Наканунѣ, въ моемъ саду летала бабочка чертополоховая пеструшка[2], и когда я стала ее теперь искать, то вскорѣ увидѣла ее переносившуюся быстрымъ полетомъ съ одной цвѣточной клумбы на другую. Я стала за ней слѣдить, и, когда она, спустя нѣкоторое время, сѣла отдохнуть на усыпанную пескомъ садовую дорожку, медленно опуская и поднимая при этомъ свои пестренькія крылышки, я тихонько и осторожно начала приближаться къ ней съ каплей меда на протянутомъ пальцѣ. Однако бабочка оказалась неподатливою: она ни за что не хотѣла принять мое угощеніе. Подпустивъ меня къ себѣ на разстояніе меньше длины мизинца, она вдругъ вспорхнула и въ нѣсколько мгновеній скрылась изъ моихъ глазъ. Хотя я и опасалась, что она болѣе не вернется, однако все-таки продолжала терпѣливо ее ожидать. Къ большой моей радости, черезъ нѣсколько минутъ, бабочка снова появилась, и совсѣмъ близко отъ меня. Снова начала я осторожно къ ней подкрадываться, и — снова упорхнула отъ меня легко-крылая летунья. Но, при третьей попыткѣ съ моей стороны, она настолько уже получила довѣрія ко мнѣ, что развернула свой хоботокъ и отвѣдала моего меда, а вслѣдъ за тѣмъ и добровольно вскарабкалась на подставленный ей мною палецъ. Тогда, съ величайшею осторожностью, я накрыла ее маленькою бамбукового клѣточкой и принесла такимъ образомъ въ комнату. Пока я несла мою милую плѣнницу, она продолжала сидѣть на моемъ пальцѣ, упиваясь сладостью душистаго меда. Насытившись, она побѣжала своими нѣжными ножками къ свѣжимъ цвѣтамъ, находившимся посреди клѣтки, и затѣмъ, попорхавъ немного взадъ и впередъ, предалась, повидимому, своей судьбѣ: сложила крылышки и спокойно усѣлась на моховомъ коврикѣ, на днѣ клѣтки.

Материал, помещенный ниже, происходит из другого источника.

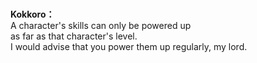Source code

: # 

  
**Kokkoro：**  
A character's skills can only be powered up  
as far as that character's level.  
I would advise that you power them up regularly, my lord.  
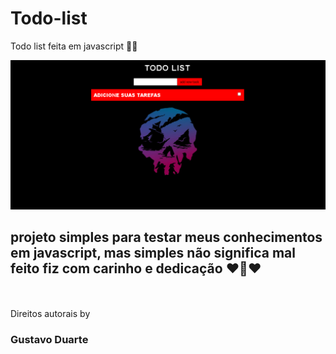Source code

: # Todo-list

Todo list feita em javascript 🖤🖤

<img src="assets/todo-list.png">

<br>

<h2>projeto simples para testar meus conhecimentos em javascript, mas simples não significa mal feito
fiz com carinho e dedicação ❤💜❤</h2>

<br>
<br>
Direitos autorais by<h3>Gustavo Duarte</h3>
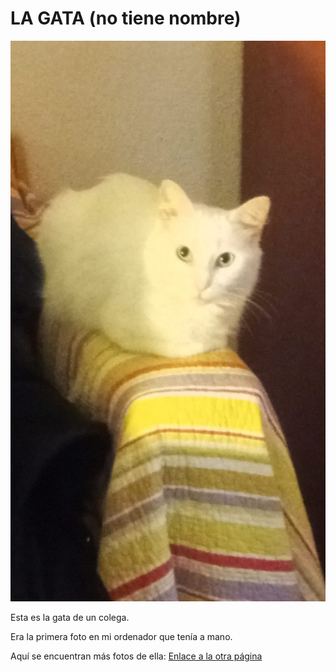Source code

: # LA GATA (no tiene nombre)

![La gata](https://github.com/arodovi852/repo-digi-1/blob/main/assets/WhatsApp%20Image%202024-09-27%20at%2010.25.24%20AM.jpeg?raw=true)

Esta es la gata de un colega.

Era la primera foto en mi ordenador que tenía a mano.

Aquí se encuentran más fotos de ella: [Enlace a la otra página](README2.md)
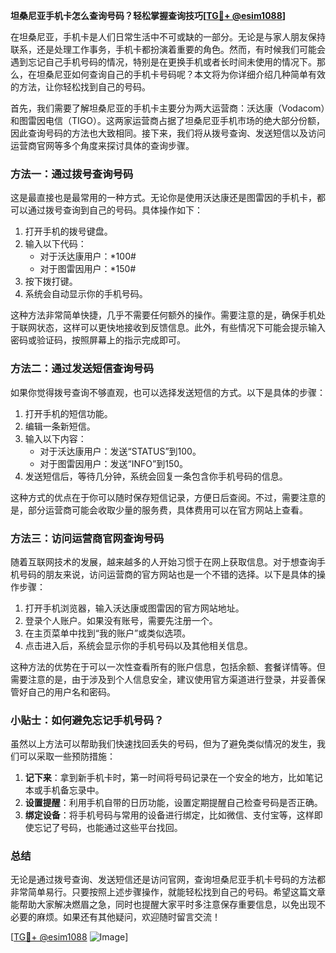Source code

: **坦桑尼亚手机卡怎么查询号码？轻松掌握查询技巧[[TG💪+ @esim1088](https://t.me/s/esim1088)]**

在坦桑尼亚，手机卡是人们日常生活中不可或缺的一部分。无论是与家人朋友保持联系，还是处理工作事务，手机卡都扮演着重要的角色。然而，有时候我们可能会遇到忘记自己手机号码的情况，特别是在更换手机或者长时间未使用的情况下。那么，在坦桑尼亚如何查询自己的手机卡号码呢？本文将为你详细介绍几种简单有效的方法，让你轻松找到自己的号码。

首先，我们需要了解坦桑尼亚的手机卡主要分为两大运营商：沃达康（Vodacom）和图雷因电信（TIGO）。这两家运营商占据了坦桑尼亚手机市场的绝大部分份额，因此查询号码的方法也大致相同。接下来，我们将从拨号查询、发送短信以及访问运营商官网等多个角度来探讨具体的查询步骤。

### 方法一：通过拨号查询号码

这是最直接也是最常用的一种方式。无论你是使用沃达康还是图雷因的手机卡，都可以通过拨号查询到自己的号码。具体操作如下：

1. 打开手机的拨号键盘。
2. 输入以下代码：
   - 对于沃达康用户：*100#
   - 对于图雷因用户：*150#
3. 按下拨打键。
4. 系统会自动显示你的手机号码。

这种方法非常简单快捷，几乎不需要任何额外的操作。需要注意的是，确保手机处于联网状态，这样可以更快地接收到反馈信息。此外，有些情况下可能会提示输入密码或验证码，按照屏幕上的指示完成即可。

### 方法二：通过发送短信查询号码

如果你觉得拨号查询不够直观，也可以选择发送短信的方式。以下是具体的步骤：

1. 打开手机的短信功能。
2. 编辑一条新短信。
3. 输入以下内容：
   - 对于沃达康用户：发送“STATUS”到100。
   - 对于图雷因用户：发送“INFO”到150。
4. 发送短信后，等待几分钟，系统会回复一条包含你手机号码的信息。

这种方式的优点在于你可以随时保存短信记录，方便日后查阅。不过，需要注意的是，部分运营商可能会收取少量的服务费，具体费用可以在官方网站上查看。

### 方法三：访问运营商官网查询号码

随着互联网技术的发展，越来越多的人开始习惯于在网上获取信息。对于想查询手机号码的朋友来说，访问运营商的官方网站也是一个不错的选择。以下是具体的操作步骤：

1. 打开手机浏览器，输入沃达康或图雷因的官方网站地址。
2. 登录个人账户。如果没有账号，需要先注册一个。
3. 在主页菜单中找到“我的账户”或类似选项。
4. 点击进入后，系统会显示你的手机号码以及其他相关信息。

这种方法的优势在于可以一次性查看所有的账户信息，包括余额、套餐详情等。但需要注意的是，由于涉及到个人信息安全，建议使用官方渠道进行登录，并妥善保管好自己的用户名和密码。

### 小贴士：如何避免忘记手机号码？

虽然以上方法可以帮助我们快速找回丢失的号码，但为了避免类似情况的发生，我们可以采取一些预防措施：

1. **记下来**：拿到新手机卡时，第一时间将号码记录在一个安全的地方，比如笔记本或手机备忘录中。
2. **设置提醒**：利用手机自带的日历功能，设置定期提醒自己检查号码是否正确。
3. **绑定设备**：将手机号码与常用的设备进行绑定，比如微信、支付宝等，这样即使忘记了号码，也能通过这些平台找回。

### 总结

无论是通过拨号查询、发送短信还是访问官网，查询坦桑尼亚手机卡号码的方法都非常简单易行。只要按照上述步骤操作，就能轻松找到自己的号码。希望这篇文章能帮助大家解决燃眉之急，同时也提醒大家平时多注意保存重要信息，以免出现不必要的麻烦。如果还有其他疑问，欢迎随时留言交流！

[[TG💪+ @esim1088](https://t.me/s/esim1088) ![Image](https://i.postimg.cc/4NQfJmqS/Snipaste-2025-05-13-00-14-12.png)]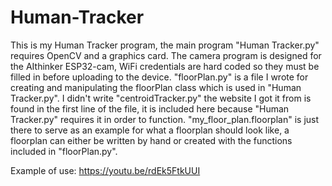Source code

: # Human-Tracker

This is my Human Tracker program, the main program "Human Tracker.py" requires OpenCV and a graphics card.
The camera program is designed for the AIthinker ESP32-cam, WiFi credentials are hard coded so they must be filled in before uploading to the device.
"floorPlan.py" is a file I wrote for creating and manipulating the floorPlan class which is used in "Human Tracker.py".
I didn't write "centroidTracker.py" the website I got it from is found in the first line of the file, it is included here because "Human Tracker.py" requires it in order to function.
"my_floor_plan.floorplan" is just there to serve as an example for what a floorplan should look like, a floorplan can either be written by hand or created with the functions included in "floorPlan.py".

Example of use: https://youtu.be/rdEk5FtkUUI

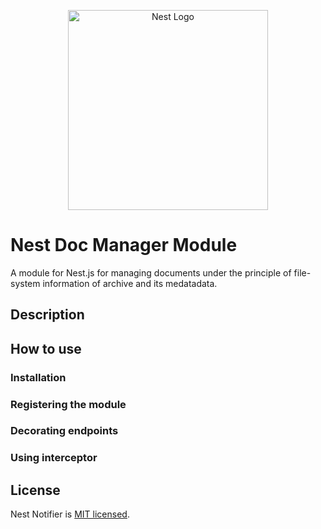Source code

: <p align="center">
  <a href="http://nestjs.com/" target="blank"><img src="https://nestjs.com/img/logo_text.svg" width="320" alt="Nest Logo" /></a>
</p>

# Nest Doc Manager Module

A module for Nest.js for managing documents under the principle of file-system information of archive and its medatadata.

## Description

## How to use

### Installation

### Registering the module

### Decorating endpoints

### Using interceptor

## License

Nest Notifier is [MIT licensed](LICENSE).
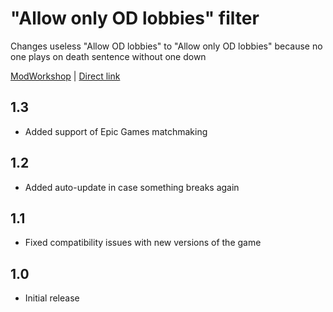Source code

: # "Allow only OD lobbies" filter
Changes useless "Allow OD lobbies" to "Allow only OD lobbies" because no one plays on death sentence without one down

[ModWorkshop](https://modworkshop.net/mod/22093) | [Direct link](https://github.com/rommmmmka/payday-mods/raw/main/Only%20OD%20Filter/Only%20OD%20Filter.zip)

## 1.3
* Added support of Epic Games matchmaking

## 1.2
* Added auto-update in case something breaks again

## 1.1
* Fixed compatibility issues with new versions of the game

## 1.0
* Initial release
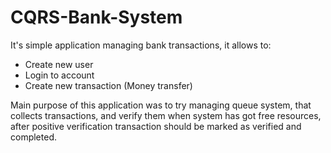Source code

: # CQRS-Bank-System

It's simple application managing bank transactions, it allows to:

- Create new user
- Login to account
- Create new transaction (Money transfer)

Main purpose of this application was to try managing queue system, that collects transactions, and verify them when system has got free resources, after positive verification transaction should be marked as verified and completed.
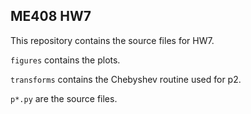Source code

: ## ME408 HW7

This repository contains the source files for HW7.

`figures` contains the plots.

`transforms` contains the Chebyshev routine used for p2.

`p*.py` are the source files.
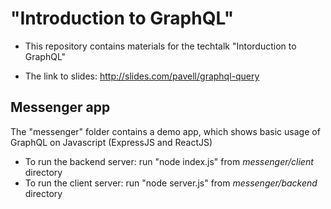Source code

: # "Introduction to GraphQL"

- This repository contains materials for the techtalk "Intorduction to GraphQL"

- The link to slides: http://slides.com/pavell/graphql-query

## Messenger app
The "messenger" folder contains a demo app, which shows basic usage of GraphQL on Javascript (ExpressJS and ReactJS)

- To run the backend server: run "node index.js" from *messenger/client* directory
- To run the client server: run "node server.js" from *messenger/backend* directory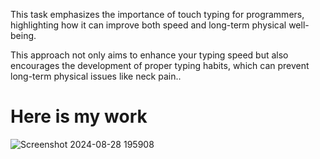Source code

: This task emphasizes the importance of touch typing for programmers, highlighting how it can improve both speed and long-term physical well-being. 

This approach not only aims to enhance your typing speed but also encourages the development of proper typing habits, which can prevent long-term physical issues like neck pain..

# Here is my work

![Screenshot 2024-08-28 195908](https://github.com/user-attachments/assets/436040d5-dc66-4cbd-b7a9-2fec4c565c25)

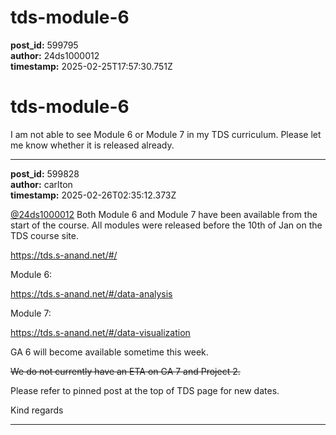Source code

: # tds-module-6

**post_id:** 599795  
**author:** 24ds1000012  
**timestamp:** 2025-02-25T17:57:30.751Z

# tds-module-6

I am not able to see Module 6 or Module 7 in my TDS curriculum. Please let me know whether it is released already.

---

**post_id:** 599828  
**author:** carlton  
**timestamp:** 2025-02-26T02:35:12.373Z

[@24ds1000012](/u/24ds1000012) Both Module 6 and Module 7 have been available from the start of the course. All modules were released before the 10th of Jan on the TDS course site.

<https://tds.s-anand.net/#/>

Module 6:

<https://tds.s-anand.net/#/data-analysis>

Module 7:

<https://tds.s-anand.net/#/data-visualization>

GA 6 will become available sometime this week.

~~We do not currently have an ETA on GA 7 and Project 2.~~

Please refer to pinned post at the top of TDS page for new dates.

Kind regards

---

Въ то время, какъ я была занята ловлей этой бабочки, я замѣтила прекрасный экземпляръ бабочки адмирала[3], летавшей надъ группой цвѣтущихъ георгинъ. Такъ какъ я полагала, что моей «Цинтіи», въ ея одиночествѣ, пріятно будетъ сообщество другой бабочки, то и рѣшилась попытаться завладѣть, тѣмъ же способомъ, и красавцемъ «адмираломъ». Однако въ этомъ случаѣ я имѣла менѣе надежды на успѣхъ, потому что, хотя господинъ «адмиралъ» и вѣсьма отваженъ и смѣлъ, но у него нѣтъ также недостатка и въ хитрости, а сильныя крылья уносятъ его съ быстротой стрѣлы, если его обезпокоятъ или потревожатъ. Сколько разъ обошла я кругомъ, подкрадываясь, георгиновую грядку, въ то время, какъ «адмиралъ» постоянно предпочиталъ находиться на противоположной сторонѣ, словно меня поддразнивая! Но, наконецъ-таки, послѣ продолжительныхъ домогательствъ съ моей стороны, онъ позволилъ мнѣ приблизиться къ нему и предложить мое предательское лакомство. Когда же онъ отвѣдалъ восхитительнаго нектара, — вся пугливость его сразу исчезла. Онъ даже позволилъ посадить себя на мой палецъ и оставался совершенно погруженнымъ въ свое сладкое занятіе, пока я вводила его въ надежное помѣщение — бамбуковую клѣточку. Однако, здѣсь онъ повелъ себя потомъ совсѣмъ иначе, чѣмъ прекрасная «Цинтія». Окончивъ вкусный обѣдъ, мой «адмиралъ» началъ отчаянно метаться по клѣткѣ. Минуту спустя, онъ нашелъ лазейку между прутиками и, въ надеждѣ вырваться на волю, стремительно бросился къ окну. Тогда клѣтка была накрыта сѣточкой, бѣглецъ пойманъ, водворенъ на прежнее мѣстожительство и — вскорѣ совершенно успокоился.
Два раза въ день мои маленькіе любимцы помѣщались на моей рукѣ и получали съ нея свою сладкую пищу.
Казалось, что во время своей кратковременной жизни они чувствовали себя, у меня, совсѣмъ хорошо.